→ **Task to carry out**
Print the data exactly as it is given, please.

→ **Records provided**
★ ★ ★ ★ ★
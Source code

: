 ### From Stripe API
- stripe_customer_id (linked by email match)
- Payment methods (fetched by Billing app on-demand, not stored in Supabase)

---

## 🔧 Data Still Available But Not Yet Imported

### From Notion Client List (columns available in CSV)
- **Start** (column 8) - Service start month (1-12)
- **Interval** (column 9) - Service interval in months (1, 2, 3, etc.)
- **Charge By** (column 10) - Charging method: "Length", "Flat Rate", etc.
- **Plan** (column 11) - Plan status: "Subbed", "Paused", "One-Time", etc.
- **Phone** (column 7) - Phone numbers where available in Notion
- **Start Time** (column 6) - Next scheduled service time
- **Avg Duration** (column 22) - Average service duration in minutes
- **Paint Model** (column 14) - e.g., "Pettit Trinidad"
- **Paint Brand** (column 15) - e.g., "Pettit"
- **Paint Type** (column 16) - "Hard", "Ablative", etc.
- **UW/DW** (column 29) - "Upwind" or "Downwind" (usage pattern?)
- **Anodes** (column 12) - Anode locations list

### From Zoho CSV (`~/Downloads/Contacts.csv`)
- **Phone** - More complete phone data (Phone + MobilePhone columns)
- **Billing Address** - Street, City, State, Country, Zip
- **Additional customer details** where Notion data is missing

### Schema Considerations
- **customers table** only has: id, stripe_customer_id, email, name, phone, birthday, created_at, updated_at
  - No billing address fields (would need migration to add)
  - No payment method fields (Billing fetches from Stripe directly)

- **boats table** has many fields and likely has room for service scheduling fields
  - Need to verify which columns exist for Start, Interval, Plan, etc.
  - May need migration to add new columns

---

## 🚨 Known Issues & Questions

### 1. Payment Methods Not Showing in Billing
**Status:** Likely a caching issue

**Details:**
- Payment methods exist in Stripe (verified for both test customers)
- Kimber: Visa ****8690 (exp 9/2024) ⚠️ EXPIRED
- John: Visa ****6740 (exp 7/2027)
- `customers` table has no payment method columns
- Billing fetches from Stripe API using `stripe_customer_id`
★ ★ ★ ★ ★
→ **Solution for this task**
Source code

: ### From Stripe API
- stripe_customer_id (linked by email match)
- Payment methods (fetched by Billing app on-demand, not stored in Supabase)

---

## 🔧 Data Still Available But Not Yet Imported

### From Notion Client List (columns available in CSV)
- **Start** (column 8) - Service start month (1-12)
- **Interval** (column 9) - Service interval in months (1, 2, 3, etc.)
- **Charge By** (column 10) - Charging method: "Length", "Flat Rate", etc.
- **Plan** (column 11) - Plan status: "Subbed", "Paused", "One-Time", etc.
- **Phone** (column 7) - Phone numbers where available in Notion
- **Start Time** (column 6) - Next scheduled service time
- **Avg Duration** (column 22) - Average service duration in minutes
- **Paint Model** (column 14) - e.g., "Pettit Trinidad"
- **Paint Brand** (column 15) - e.g., "Pettit"
- **Paint Type** (column 16) - "Hard", "Ablative", etc.
- **UW/DW** (column 29) - "Upwind" or "Downwind" (usage pattern?)
- **Anodes** (column 12) - Anode locations list

### From Zoho CSV (`~/Downloads/Contacts.csv`)
- **Phone** - More complete phone data (Phone + MobilePhone columns)
- **Billing Address** - Street, City, State, Country, Zip
- **Additional customer details** where Notion data is missing

### Schema Considerations
- **customers table** only has: id, stripe_customer_id, email, name, phone, birthday, created_at, updated_at
  - No billing address fields (would need migration to add)
  - No payment method fields (Billing fetches from Stripe directly)

- **boats table** has many fields and likely has room for service scheduling fields
  - Need to verify which columns exist for Start, Interval, Plan, etc.
  - May need migration to add new columns

---

## 🚨 Known Issues & Questions

### 1. Payment Methods Not Showing in Billing
**Status:** Likely a caching issue

**Details:**
- Payment methods exist in Stripe (verified for both test customers)
- Kimber: Visa ****8690 (exp 9/2024) ⚠️ EXPIRED
- John: Visa ****6740 (exp 7/2027)
- `customers` table has no payment method columns
- Billing fetches from Stripe API using `stripe_customer_id`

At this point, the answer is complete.